What needs to be done
Output the data word for word. Begin at its first line and end at the line with "- **[Interest 3]**: Description".
** Opening Supplied information block **
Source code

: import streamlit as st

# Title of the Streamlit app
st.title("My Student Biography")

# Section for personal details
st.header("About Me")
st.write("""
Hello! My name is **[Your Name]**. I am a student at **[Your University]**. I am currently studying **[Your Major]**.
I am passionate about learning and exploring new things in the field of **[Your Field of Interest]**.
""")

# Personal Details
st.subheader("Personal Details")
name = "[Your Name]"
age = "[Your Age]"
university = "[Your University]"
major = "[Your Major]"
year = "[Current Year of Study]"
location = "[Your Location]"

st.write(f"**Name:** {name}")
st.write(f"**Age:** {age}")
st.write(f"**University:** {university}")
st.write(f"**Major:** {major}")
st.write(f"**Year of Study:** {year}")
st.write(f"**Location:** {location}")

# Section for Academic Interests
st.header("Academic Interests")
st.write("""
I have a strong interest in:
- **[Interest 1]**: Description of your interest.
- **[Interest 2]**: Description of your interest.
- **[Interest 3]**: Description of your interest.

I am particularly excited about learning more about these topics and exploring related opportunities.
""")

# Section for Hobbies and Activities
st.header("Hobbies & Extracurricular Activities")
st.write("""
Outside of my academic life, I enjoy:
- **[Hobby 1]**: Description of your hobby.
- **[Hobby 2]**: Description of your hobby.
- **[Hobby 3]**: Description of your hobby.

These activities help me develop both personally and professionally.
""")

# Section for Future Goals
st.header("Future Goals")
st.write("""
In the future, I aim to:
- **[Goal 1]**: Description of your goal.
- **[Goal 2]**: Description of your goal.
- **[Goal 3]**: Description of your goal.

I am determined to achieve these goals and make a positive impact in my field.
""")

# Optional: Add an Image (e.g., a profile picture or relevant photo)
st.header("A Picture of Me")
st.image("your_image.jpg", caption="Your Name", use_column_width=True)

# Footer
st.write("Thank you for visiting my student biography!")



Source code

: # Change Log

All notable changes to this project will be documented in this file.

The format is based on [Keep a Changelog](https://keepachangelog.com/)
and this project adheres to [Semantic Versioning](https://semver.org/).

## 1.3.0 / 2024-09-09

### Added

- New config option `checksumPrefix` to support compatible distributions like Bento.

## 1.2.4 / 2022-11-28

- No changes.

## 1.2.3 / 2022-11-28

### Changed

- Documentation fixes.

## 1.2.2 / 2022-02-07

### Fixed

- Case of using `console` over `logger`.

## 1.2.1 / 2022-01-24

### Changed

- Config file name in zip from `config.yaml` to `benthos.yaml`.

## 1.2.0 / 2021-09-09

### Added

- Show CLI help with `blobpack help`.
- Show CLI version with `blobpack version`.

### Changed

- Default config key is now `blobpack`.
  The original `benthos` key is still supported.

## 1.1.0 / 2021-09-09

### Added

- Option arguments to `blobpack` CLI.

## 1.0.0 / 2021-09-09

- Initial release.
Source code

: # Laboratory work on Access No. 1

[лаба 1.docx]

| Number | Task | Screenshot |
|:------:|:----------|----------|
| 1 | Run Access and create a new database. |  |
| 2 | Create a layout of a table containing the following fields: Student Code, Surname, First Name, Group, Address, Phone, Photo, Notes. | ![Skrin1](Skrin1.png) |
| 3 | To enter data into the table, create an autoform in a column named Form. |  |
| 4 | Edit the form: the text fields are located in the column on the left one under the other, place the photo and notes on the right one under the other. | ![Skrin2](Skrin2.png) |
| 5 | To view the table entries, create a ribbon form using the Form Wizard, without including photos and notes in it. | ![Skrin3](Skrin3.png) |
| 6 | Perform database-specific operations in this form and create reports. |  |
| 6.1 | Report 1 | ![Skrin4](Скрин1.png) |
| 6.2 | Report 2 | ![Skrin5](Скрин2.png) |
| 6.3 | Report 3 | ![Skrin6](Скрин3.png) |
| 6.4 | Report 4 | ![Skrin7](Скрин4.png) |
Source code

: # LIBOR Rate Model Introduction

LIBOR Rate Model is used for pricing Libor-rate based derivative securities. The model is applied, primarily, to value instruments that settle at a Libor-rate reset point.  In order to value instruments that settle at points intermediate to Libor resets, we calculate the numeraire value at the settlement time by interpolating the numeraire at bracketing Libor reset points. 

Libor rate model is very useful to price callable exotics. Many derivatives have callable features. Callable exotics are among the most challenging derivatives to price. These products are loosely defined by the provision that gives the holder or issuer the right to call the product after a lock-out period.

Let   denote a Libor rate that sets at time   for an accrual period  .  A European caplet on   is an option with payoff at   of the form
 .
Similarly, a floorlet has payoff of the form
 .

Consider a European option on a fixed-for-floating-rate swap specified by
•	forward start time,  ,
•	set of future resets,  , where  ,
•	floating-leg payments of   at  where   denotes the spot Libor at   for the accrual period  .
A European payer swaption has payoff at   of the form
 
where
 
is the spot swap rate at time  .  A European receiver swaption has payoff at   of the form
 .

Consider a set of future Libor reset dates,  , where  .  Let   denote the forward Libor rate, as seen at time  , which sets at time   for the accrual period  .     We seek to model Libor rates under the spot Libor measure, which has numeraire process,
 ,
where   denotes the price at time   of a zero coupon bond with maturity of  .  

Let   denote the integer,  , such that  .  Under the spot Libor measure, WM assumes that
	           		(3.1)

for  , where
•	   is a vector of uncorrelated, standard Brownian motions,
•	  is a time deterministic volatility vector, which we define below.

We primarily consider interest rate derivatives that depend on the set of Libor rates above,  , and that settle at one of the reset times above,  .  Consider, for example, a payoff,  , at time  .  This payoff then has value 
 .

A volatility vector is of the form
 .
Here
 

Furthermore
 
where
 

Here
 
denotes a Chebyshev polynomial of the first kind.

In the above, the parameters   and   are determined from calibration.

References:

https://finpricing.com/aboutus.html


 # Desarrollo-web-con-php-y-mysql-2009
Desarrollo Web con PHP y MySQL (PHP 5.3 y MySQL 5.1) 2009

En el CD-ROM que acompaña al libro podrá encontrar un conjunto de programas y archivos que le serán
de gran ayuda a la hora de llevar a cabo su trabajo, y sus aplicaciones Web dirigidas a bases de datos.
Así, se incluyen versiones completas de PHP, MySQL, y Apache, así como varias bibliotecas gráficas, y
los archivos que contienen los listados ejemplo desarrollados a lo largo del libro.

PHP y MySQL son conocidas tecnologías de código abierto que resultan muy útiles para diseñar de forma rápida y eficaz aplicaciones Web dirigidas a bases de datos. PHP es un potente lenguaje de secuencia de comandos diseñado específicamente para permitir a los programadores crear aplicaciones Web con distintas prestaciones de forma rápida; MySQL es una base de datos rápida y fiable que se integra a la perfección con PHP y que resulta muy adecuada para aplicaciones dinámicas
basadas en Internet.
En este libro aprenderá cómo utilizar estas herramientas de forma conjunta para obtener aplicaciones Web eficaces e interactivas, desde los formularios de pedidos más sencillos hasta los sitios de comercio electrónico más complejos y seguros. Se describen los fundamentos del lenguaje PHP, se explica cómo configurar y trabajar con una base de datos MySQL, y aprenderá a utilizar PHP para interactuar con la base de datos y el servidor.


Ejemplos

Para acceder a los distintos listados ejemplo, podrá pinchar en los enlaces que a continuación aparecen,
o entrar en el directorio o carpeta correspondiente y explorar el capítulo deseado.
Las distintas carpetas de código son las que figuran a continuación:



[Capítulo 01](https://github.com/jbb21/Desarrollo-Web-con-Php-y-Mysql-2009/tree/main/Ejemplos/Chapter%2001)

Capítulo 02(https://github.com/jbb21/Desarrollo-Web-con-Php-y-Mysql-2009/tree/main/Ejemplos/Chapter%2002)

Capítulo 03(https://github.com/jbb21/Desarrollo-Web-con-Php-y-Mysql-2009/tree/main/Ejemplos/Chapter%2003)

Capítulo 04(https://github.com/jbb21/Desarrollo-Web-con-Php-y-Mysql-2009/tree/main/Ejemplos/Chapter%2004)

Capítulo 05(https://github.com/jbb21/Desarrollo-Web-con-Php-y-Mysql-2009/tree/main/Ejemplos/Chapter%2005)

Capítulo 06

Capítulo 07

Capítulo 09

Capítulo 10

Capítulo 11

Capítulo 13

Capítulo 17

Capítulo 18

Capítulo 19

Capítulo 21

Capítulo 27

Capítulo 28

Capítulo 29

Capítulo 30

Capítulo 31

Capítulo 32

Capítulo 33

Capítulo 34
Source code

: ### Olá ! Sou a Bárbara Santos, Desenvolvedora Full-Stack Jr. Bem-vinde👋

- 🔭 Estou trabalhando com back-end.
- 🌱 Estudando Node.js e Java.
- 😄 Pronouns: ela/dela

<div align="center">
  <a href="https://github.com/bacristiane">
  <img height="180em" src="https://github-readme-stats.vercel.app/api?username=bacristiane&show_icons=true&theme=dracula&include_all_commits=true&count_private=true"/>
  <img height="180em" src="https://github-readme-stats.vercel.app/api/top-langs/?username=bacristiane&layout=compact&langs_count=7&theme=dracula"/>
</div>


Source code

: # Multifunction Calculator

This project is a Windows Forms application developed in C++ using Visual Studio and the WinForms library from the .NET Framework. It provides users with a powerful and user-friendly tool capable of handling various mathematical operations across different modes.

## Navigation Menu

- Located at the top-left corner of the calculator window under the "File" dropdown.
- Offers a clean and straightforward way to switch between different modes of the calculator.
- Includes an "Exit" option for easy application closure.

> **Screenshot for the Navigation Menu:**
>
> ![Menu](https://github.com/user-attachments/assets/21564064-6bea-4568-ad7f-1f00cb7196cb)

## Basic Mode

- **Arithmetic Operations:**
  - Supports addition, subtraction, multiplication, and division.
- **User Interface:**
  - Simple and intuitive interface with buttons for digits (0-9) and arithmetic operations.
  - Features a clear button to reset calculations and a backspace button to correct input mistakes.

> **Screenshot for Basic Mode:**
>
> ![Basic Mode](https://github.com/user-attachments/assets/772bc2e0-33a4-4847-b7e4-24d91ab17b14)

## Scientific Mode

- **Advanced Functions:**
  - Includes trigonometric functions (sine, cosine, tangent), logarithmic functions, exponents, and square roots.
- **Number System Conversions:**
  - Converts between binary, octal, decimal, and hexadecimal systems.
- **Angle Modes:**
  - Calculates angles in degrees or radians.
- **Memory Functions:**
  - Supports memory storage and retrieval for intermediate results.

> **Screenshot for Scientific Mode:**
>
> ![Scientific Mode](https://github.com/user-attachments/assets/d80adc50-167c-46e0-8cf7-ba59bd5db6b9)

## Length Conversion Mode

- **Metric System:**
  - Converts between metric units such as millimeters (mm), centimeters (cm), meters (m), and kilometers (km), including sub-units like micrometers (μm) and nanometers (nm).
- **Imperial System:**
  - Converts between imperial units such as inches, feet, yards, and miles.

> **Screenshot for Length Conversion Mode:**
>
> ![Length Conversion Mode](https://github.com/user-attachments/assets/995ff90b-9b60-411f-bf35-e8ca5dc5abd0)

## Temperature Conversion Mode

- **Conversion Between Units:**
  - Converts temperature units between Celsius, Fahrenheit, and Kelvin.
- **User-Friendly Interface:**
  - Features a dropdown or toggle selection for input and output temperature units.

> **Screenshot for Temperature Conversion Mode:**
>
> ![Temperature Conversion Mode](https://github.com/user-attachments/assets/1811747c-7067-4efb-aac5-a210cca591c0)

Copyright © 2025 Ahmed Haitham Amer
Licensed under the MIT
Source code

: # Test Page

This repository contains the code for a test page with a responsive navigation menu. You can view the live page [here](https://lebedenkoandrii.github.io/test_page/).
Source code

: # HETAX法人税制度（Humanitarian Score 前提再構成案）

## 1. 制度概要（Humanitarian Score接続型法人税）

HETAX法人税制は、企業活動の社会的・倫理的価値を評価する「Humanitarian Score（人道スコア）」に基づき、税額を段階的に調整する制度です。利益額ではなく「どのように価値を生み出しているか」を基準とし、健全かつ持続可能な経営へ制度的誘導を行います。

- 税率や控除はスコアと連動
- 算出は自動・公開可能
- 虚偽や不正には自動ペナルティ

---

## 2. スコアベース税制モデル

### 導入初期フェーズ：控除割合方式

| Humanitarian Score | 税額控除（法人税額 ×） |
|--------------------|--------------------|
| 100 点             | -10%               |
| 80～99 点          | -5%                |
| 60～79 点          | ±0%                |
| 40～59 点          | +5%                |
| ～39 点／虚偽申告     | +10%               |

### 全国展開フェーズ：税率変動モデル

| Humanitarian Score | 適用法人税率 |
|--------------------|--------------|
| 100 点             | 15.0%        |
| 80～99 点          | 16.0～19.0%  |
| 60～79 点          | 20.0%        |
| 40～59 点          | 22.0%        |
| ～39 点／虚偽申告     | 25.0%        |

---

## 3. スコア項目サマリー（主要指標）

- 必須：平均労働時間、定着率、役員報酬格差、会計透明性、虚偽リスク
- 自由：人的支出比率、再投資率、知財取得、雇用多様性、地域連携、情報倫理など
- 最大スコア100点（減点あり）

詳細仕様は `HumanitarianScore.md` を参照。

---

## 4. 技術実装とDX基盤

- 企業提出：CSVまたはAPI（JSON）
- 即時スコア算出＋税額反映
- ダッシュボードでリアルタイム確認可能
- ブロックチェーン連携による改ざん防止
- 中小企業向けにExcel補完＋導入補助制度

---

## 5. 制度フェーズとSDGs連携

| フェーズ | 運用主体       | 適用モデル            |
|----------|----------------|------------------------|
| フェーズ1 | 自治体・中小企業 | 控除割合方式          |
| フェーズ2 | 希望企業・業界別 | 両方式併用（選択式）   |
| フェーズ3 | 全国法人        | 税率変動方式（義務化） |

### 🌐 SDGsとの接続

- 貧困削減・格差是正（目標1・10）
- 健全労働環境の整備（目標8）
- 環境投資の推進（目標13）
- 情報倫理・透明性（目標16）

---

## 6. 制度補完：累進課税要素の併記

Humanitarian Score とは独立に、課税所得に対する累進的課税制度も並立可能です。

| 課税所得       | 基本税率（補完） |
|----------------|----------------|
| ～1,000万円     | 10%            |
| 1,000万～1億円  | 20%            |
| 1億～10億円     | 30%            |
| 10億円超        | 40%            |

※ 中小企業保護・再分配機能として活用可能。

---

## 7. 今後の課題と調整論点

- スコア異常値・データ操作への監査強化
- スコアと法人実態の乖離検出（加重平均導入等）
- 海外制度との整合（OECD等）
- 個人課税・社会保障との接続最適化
** Closing Supplied information block **
Solution to the problem
Source code

: import streamlit as st

# Title of the Streamlit app
st.title("My Student Biography")

# Section for personal details
st.header("About Me")
st.write("""
Hello! My name is **[Your Name]**. I am a student at **[Your University]**. I am currently studying **[Your Major]**.
I am passionate about learning and exploring new things in the field of **[Your Field of Interest]**.
""")

# Personal Details
st.subheader("Personal Details")
name = "[Your Name]"
age = "[Your Age]"
university = "[Your University]"
major = "[Your Major]"
year = "[Current Year of Study]"
location = "[Your Location]"

st.write(f"**Name:** {name}")
st.write(f"**Age:** {age}")
st.write(f"**University:** {university}")
st.write(f"**Major:** {major}")
st.write(f"**Year of Study:** {year}")
st.write(f"**Location:** {location}")

# Section for Academic Interests
st.header("Academic Interests")
st.write("""
I have a strong interest in:
- **[Interest 1]**: Description of your interest.
- **[Interest 2]**: Description of your interest.
- **[Interest 3]**: Description of your interest.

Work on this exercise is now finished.